No es sencillo entender este juego del castigar y perdonar al que se ha dedicado el Gobierno de un tiempo a esta parte. Personalmente, no estoy convencido de que se trate únicamente de una hábil estratagema política para neutralizar o arrinconar a algunos adversarios incómodos. El juicio en contra de Mónica Chuji, por ejemplo, tiene un trasfondo mucho más complejo que el simple pragmatismo coyuntural.
Más allá del indisimulable tufo racista y sexista del proceso (desde el poder aparece como inadmisible que una mujer indígena lo cuestione), se perciben contenidos que trascienden el ámbito de la política.

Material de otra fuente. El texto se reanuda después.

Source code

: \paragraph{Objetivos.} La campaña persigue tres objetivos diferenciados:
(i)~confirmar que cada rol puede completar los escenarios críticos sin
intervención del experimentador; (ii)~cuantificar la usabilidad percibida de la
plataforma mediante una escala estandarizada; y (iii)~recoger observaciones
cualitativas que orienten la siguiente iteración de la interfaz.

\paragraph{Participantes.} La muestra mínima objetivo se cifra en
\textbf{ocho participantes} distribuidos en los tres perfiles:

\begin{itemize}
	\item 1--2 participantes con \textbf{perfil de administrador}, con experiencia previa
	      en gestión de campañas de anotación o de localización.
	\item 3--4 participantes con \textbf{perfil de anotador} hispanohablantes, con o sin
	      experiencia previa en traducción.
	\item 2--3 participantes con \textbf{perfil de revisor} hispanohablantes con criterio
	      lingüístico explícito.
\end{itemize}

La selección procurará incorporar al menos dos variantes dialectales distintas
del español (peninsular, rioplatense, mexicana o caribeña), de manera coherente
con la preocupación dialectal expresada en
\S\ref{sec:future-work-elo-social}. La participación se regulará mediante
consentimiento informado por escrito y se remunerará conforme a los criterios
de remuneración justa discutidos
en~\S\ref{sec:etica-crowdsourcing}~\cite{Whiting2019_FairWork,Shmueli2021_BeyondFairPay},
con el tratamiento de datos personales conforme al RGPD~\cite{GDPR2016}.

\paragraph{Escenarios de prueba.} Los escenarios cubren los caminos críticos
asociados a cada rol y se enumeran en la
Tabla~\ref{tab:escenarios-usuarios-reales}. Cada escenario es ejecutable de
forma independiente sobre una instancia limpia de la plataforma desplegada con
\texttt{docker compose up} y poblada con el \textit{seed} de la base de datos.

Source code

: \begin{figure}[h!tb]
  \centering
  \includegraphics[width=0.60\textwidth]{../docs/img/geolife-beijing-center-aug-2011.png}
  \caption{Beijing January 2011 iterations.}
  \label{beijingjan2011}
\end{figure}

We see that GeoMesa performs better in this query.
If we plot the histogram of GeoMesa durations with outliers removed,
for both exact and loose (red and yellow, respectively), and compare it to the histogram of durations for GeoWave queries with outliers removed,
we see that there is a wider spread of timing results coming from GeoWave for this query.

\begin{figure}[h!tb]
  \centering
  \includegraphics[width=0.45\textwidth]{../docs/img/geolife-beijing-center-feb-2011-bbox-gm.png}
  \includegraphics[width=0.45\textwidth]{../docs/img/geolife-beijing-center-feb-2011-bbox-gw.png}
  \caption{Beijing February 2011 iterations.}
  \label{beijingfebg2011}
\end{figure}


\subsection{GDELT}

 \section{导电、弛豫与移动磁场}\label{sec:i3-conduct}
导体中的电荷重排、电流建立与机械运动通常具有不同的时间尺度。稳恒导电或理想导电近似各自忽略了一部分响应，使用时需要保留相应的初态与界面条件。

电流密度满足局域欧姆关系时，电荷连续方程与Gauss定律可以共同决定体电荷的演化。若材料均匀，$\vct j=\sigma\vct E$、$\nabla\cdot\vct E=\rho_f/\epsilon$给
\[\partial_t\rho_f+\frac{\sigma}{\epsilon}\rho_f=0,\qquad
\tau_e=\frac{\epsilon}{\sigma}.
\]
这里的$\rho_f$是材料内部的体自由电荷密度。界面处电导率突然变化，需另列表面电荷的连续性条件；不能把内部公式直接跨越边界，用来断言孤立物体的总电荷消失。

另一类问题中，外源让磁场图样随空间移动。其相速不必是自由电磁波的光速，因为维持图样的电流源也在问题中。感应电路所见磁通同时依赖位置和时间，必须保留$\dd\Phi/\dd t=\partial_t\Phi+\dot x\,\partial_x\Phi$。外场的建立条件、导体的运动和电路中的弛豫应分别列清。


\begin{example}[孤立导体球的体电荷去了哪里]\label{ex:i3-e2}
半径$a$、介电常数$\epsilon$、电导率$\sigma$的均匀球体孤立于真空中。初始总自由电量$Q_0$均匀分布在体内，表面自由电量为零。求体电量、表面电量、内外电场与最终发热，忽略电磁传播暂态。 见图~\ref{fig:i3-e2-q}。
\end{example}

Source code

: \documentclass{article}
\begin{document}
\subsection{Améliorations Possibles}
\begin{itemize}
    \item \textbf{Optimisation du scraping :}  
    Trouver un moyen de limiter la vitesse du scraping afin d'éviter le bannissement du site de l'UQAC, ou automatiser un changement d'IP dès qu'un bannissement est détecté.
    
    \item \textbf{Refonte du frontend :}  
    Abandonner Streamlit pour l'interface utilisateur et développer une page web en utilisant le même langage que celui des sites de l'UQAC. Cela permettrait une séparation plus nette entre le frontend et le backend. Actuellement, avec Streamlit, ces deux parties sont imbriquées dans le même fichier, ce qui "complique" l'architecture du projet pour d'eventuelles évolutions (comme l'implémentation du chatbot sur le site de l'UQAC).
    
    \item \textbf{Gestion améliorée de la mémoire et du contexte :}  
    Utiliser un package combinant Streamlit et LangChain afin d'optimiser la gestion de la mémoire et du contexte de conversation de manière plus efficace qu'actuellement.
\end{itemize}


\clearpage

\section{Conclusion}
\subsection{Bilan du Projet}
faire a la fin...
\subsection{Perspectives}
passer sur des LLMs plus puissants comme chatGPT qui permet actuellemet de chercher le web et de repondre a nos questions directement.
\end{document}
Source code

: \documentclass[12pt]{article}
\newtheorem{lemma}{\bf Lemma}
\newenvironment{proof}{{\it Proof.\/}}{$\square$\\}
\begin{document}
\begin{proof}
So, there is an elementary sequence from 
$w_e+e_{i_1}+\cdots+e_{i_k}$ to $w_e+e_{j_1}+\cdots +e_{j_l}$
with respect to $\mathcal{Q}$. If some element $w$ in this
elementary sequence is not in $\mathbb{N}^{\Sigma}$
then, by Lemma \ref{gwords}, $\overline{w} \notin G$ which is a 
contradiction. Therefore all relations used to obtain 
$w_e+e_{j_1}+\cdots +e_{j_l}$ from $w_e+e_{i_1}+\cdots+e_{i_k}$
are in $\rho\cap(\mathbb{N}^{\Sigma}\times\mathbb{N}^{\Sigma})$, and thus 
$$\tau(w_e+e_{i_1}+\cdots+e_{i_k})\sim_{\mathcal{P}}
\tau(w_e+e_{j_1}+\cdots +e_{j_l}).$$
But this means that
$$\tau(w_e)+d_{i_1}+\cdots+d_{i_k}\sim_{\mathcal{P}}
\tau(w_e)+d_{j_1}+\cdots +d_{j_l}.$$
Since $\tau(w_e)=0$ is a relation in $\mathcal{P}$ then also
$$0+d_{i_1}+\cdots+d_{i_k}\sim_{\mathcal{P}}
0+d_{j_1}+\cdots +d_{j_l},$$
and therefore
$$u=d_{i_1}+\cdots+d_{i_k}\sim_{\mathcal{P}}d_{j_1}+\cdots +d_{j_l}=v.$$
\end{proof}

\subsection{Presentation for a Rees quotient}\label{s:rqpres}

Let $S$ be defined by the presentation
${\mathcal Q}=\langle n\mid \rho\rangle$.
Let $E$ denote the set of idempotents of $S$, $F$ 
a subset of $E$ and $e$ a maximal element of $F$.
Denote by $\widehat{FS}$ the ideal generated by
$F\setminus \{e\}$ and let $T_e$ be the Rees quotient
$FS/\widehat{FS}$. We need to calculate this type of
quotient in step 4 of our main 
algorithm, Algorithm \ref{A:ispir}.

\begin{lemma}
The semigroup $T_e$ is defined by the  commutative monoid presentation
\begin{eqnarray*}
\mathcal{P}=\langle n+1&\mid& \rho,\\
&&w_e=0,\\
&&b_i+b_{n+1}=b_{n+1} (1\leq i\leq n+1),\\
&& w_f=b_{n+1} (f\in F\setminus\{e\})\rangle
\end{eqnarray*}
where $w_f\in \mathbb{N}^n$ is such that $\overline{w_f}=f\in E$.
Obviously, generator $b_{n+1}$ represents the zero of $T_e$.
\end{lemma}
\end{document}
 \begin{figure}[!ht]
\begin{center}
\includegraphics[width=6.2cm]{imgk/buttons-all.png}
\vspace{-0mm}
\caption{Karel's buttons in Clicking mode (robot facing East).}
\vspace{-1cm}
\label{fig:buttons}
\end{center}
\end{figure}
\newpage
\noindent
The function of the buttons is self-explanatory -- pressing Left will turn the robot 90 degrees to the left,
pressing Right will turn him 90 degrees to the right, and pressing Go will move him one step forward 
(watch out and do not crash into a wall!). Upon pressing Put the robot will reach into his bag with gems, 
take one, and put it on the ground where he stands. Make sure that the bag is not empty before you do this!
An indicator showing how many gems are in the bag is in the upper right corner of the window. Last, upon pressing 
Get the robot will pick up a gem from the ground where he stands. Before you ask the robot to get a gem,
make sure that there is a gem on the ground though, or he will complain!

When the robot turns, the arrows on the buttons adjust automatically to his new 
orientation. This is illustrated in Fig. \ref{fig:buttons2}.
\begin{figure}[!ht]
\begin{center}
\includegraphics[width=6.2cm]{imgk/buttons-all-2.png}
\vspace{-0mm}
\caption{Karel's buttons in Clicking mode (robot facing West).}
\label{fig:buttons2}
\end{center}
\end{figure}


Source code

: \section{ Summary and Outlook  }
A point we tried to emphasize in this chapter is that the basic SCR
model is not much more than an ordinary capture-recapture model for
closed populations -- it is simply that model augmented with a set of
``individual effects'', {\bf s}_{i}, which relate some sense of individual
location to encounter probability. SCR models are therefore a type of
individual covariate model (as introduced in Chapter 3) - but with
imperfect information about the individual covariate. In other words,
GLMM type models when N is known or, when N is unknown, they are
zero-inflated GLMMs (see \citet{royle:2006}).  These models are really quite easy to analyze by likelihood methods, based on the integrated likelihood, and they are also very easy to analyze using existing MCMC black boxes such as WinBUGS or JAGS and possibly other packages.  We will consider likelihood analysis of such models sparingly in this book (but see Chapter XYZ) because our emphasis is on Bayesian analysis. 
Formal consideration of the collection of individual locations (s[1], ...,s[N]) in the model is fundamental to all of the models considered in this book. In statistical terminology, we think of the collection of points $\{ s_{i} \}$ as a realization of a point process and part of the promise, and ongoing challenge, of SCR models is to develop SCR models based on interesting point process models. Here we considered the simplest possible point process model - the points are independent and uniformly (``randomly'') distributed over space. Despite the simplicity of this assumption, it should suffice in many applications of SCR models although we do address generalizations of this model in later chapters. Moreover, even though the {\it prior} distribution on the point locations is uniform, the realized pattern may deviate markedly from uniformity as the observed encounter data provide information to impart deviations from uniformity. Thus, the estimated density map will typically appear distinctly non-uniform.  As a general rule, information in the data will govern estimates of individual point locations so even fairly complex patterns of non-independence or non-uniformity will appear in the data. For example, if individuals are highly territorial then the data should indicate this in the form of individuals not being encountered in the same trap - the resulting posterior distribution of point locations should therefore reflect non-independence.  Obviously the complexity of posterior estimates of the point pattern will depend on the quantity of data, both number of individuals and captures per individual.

No conozco de teorías psicológicas que expliquen la satisfacción o la compensación que pueda sentir una persona en imponer castigos para luego perdonar. La referencia patológica más próxima que me viene a la mente es la del padre autoritario que, mediante el perdón, se asegura el afecto y la sumisión de los demás miembros de la familia.
Desde otras ciencias sociales, el perdón público es analizado como una economía del castigo; es decir, la autoridad debe perdonar a un porcentaje determinado de culpables, de modo que la función punitiva del castigo cumpla eficazmente su función restauradora del equilibrio social. Históricamente, esta potestad correspondió exclusivamente al jefe, rey o emperador en su calidad de autoridad emanada por voluntad divina.
Es por ello que una explicación más asequible sobre esta dualidad castigo/perdón puede hallarse en el campo de la religión, particularmente de la religión judeo-cristiana. Ahí encontramos dos visiones diferentes. Por un lado está el Dios castigador del Viejo Testamento, que en ocasiones aparece cruel y vengativo. Actúa a través de una dialéctica de ser supremo justiciero y misericordioso, capaz de perdonar, pero siempre desde las alturas. Su decisión es vertical y autoritaria.
Por otro lado, está el Dios cristiano del Nuevo Testamento, para el cual el perdón es un imperativo moral que compete sobre todo a los seres humanos. Estos pueden perdonarse entre sí, al punto de llegar a amar a sus enemigos. Es una decisión horizontal y tolerante.
Pero también tenemos la tradición helénica del perdón divino, en la cual los dioses toman decisiones al tenor de sus caprichos y pasiones. Más apegados a las miserias humanas, tampoco tienen ningún empacho en destruir a los mortales que caen en desgracia.
Queda a juicio de los lectores determinar en cuál de estas concepciones del perdón se inscribe la última decisión del Secretario de la Administración. Lo que sí debemos esperar los creyentes y no creyentes de este país es que la afirmación de Mónica Chuji, de que solo pide perdón a Dios, no sea tomada por el mencionado funcionario como una alusión personal. Ignoscere divinum est.